Dataset.
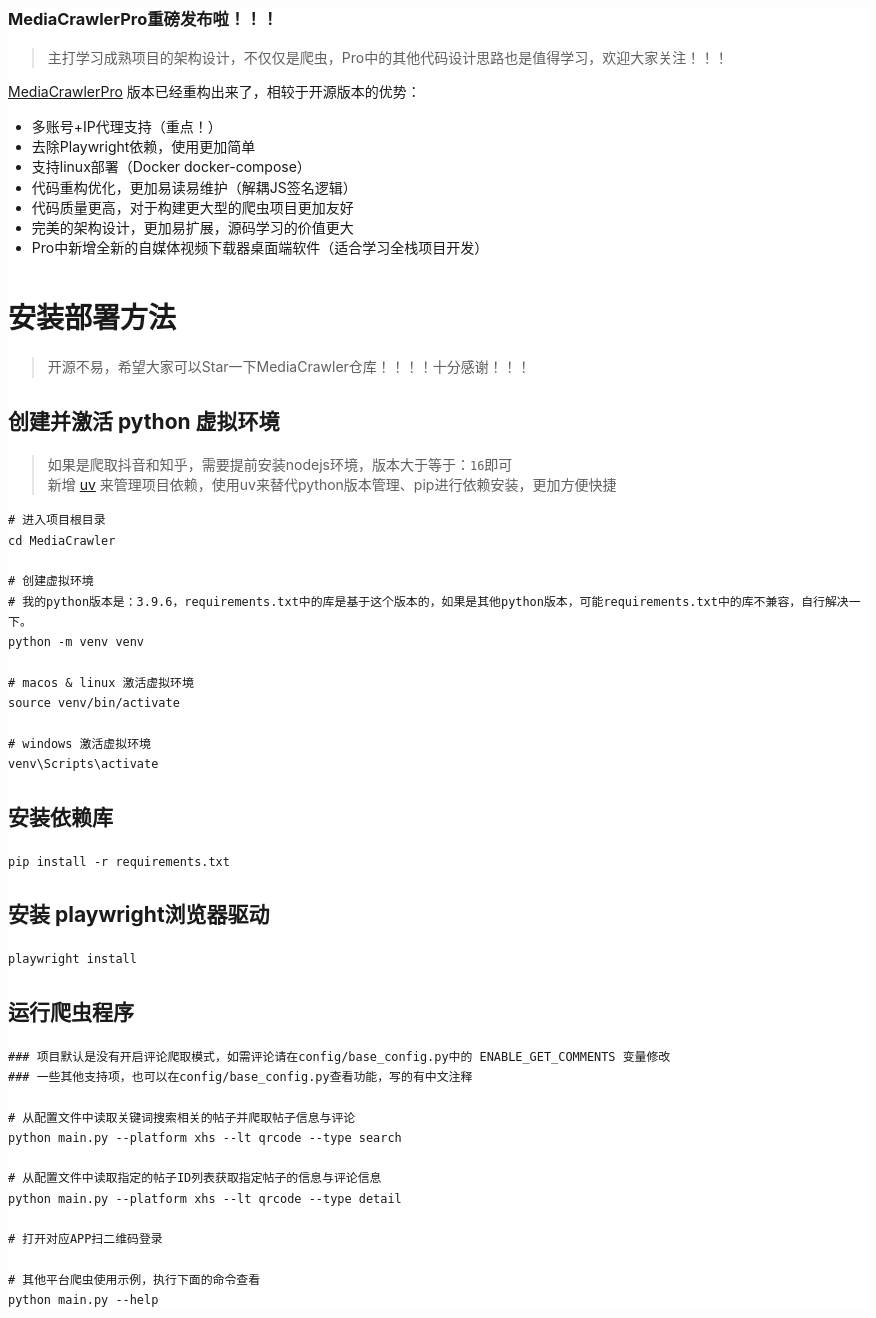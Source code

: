 ### MediaCrawlerPro重磅发布啦！！！
> 主打学习成熟项目的架构设计，不仅仅是爬虫，Pro中的其他代码设计思路也是值得学习，欢迎大家关注！！！

[MediaCrawlerPro](https://github.com/MediaCrawlerPro) 版本已经重构出来了，相较于开源版本的优势：
- 多账号+IP代理支持（重点！）
- 去除Playwright依赖，使用更加简单
- 支持linux部署（Docker docker-compose）
- 代码重构优化，更加易读易维护（解耦JS签名逻辑）
- 代码质量更高，对于构建更大型的爬虫项目更加友好
- 完美的架构设计，更加易扩展，源码学习的价值更大
- Pro中新增全新的自媒体视频下载器桌面端软件（适合学习全栈项目开发）


# 安装部署方法
> 开源不易，希望大家可以Star一下MediaCrawler仓库！！！！十分感谢！！！ <br>

## 创建并激活 python 虚拟环境
> 如果是爬取抖音和知乎，需要提前安装nodejs环境，版本大于等于：`16`即可 <br>
> 新增 [uv](https://github.com/astral-sh/uv) 来管理项目依赖，使用uv来替代python版本管理、pip进行依赖安装，更加方便快捷
   ```shell   
   # 进入项目根目录
   cd MediaCrawler

   # 创建虚拟环境
   # 我的python版本是：3.9.6，requirements.txt中的库是基于这个版本的，如果是其他python版本，可能requirements.txt中的库不兼容，自行解决一下。
   python -m venv venv

   # macos & linux 激活虚拟环境
   source venv/bin/activate

   # windows 激活虚拟环境
   venv\Scripts\activate

   ```

## 安装依赖库

   ```shell
   pip install -r requirements.txt
   ```

## 安装 playwright浏览器驱动

   ```shell
   playwright install
   ```

## 运行爬虫程序

   ```shell
   ### 项目默认是没有开启评论爬取模式，如需评论请在config/base_config.py中的 ENABLE_GET_COMMENTS 变量修改
   ### 一些其他支持项，也可以在config/base_config.py查看功能，写的有中文注释
   
   # 从配置文件中读取关键词搜索相关的帖子并爬取帖子信息与评论
   python main.py --platform xhs --lt qrcode --type search
   
   # 从配置文件中读取指定的帖子ID列表获取指定帖子的信息与评论信息
   python main.py --platform xhs --lt qrcode --type detail
  
   # 打开对应APP扫二维码登录
     
   # 其他平台爬虫使用示例，执行下面的命令查看
   python main.py --help    
   ```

About this exercise.
When a line in the records holds the string "requirements", copy that line.

Final answer.
   # 我的python版本是：3.9.6，requirements.txt中的库是基于这个版本的，如果是其他python版本，可能requirements.txt中的库不兼容，自行解决一下。
   pip install -r requirements.txt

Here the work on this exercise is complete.